- **Action item**
Output range, inclusive: from the line containing "Currently, the only" to the line containing "- **Kamil** - DE translations". Restate those lines from the data below word for word and only those.

[Recorded data]

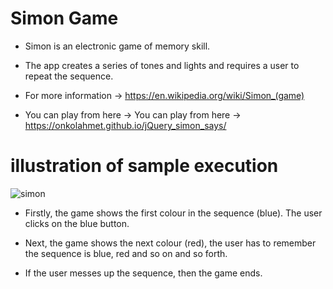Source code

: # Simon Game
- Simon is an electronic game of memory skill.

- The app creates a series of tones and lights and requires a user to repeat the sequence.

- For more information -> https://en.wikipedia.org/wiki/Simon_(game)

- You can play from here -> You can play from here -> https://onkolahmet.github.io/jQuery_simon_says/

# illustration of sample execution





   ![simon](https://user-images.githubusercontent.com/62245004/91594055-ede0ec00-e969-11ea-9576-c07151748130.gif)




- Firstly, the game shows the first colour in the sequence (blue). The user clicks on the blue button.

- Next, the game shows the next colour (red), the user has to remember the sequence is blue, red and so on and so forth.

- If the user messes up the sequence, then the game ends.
* * *
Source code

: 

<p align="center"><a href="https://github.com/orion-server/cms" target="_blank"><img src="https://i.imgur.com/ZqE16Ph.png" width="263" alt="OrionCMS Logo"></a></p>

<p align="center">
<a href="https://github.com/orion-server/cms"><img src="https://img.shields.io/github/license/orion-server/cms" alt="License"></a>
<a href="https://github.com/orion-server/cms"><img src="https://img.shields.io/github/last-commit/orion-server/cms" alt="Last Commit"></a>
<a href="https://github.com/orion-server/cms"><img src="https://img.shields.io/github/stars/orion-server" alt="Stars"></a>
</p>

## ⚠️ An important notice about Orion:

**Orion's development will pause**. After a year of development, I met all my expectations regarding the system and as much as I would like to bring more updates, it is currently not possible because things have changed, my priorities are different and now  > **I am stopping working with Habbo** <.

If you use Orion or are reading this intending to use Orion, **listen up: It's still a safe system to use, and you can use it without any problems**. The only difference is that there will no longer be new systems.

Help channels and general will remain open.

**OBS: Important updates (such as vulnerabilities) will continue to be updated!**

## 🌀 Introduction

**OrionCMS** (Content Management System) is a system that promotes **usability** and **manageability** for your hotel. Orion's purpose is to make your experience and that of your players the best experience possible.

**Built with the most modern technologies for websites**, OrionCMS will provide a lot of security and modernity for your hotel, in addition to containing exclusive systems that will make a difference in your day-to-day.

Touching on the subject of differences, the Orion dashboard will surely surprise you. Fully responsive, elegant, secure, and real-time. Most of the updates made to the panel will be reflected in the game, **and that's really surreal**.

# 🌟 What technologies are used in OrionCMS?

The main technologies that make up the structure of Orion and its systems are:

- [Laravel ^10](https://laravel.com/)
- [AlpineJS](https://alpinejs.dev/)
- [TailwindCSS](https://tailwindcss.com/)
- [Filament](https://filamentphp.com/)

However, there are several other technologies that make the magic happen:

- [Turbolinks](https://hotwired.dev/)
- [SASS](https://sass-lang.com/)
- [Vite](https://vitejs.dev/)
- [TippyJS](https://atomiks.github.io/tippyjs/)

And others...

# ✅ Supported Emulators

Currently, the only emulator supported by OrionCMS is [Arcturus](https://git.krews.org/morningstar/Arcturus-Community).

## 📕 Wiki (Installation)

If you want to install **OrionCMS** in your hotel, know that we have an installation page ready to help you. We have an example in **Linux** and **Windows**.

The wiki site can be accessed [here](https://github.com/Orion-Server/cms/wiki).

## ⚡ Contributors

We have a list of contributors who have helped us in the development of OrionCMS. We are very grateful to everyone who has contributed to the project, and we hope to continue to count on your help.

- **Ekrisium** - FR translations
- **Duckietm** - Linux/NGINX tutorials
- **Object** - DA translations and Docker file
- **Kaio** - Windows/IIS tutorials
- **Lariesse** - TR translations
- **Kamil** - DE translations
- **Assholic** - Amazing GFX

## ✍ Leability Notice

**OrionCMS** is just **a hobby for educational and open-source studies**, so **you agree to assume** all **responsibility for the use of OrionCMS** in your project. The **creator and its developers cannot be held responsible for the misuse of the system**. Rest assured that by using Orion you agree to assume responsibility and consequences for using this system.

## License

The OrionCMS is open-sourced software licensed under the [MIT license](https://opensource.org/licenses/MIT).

- **Written solution**
Currently, the only emulator supported by OrionCMS is [Arcturus](https://git.krews.org/morningstar/Arcturus-Community).

## 📕 Wiki (Installation)

If you want to install **OrionCMS** in your hotel, know that we have an installation page ready to help you. We have an example in **Linux** and **Windows**.

The wiki site can be accessed [here](https://github.com/Orion-Server/cms/wiki).

## ⚡ Contributors

We have a list of contributors who have helped us in the development of OrionCMS. We are very grateful to everyone who has contributed to the project, and we hope to continue to count on your help.

- **Ekrisium** - FR translations
- **Duckietm** - Linux/NGINX tutorials
- **Object** - DA translations and Docker file
- **Kaio** - Windows/IIS tutorials
- **Lariesse** - TR translations
- **Kamil** - DE translations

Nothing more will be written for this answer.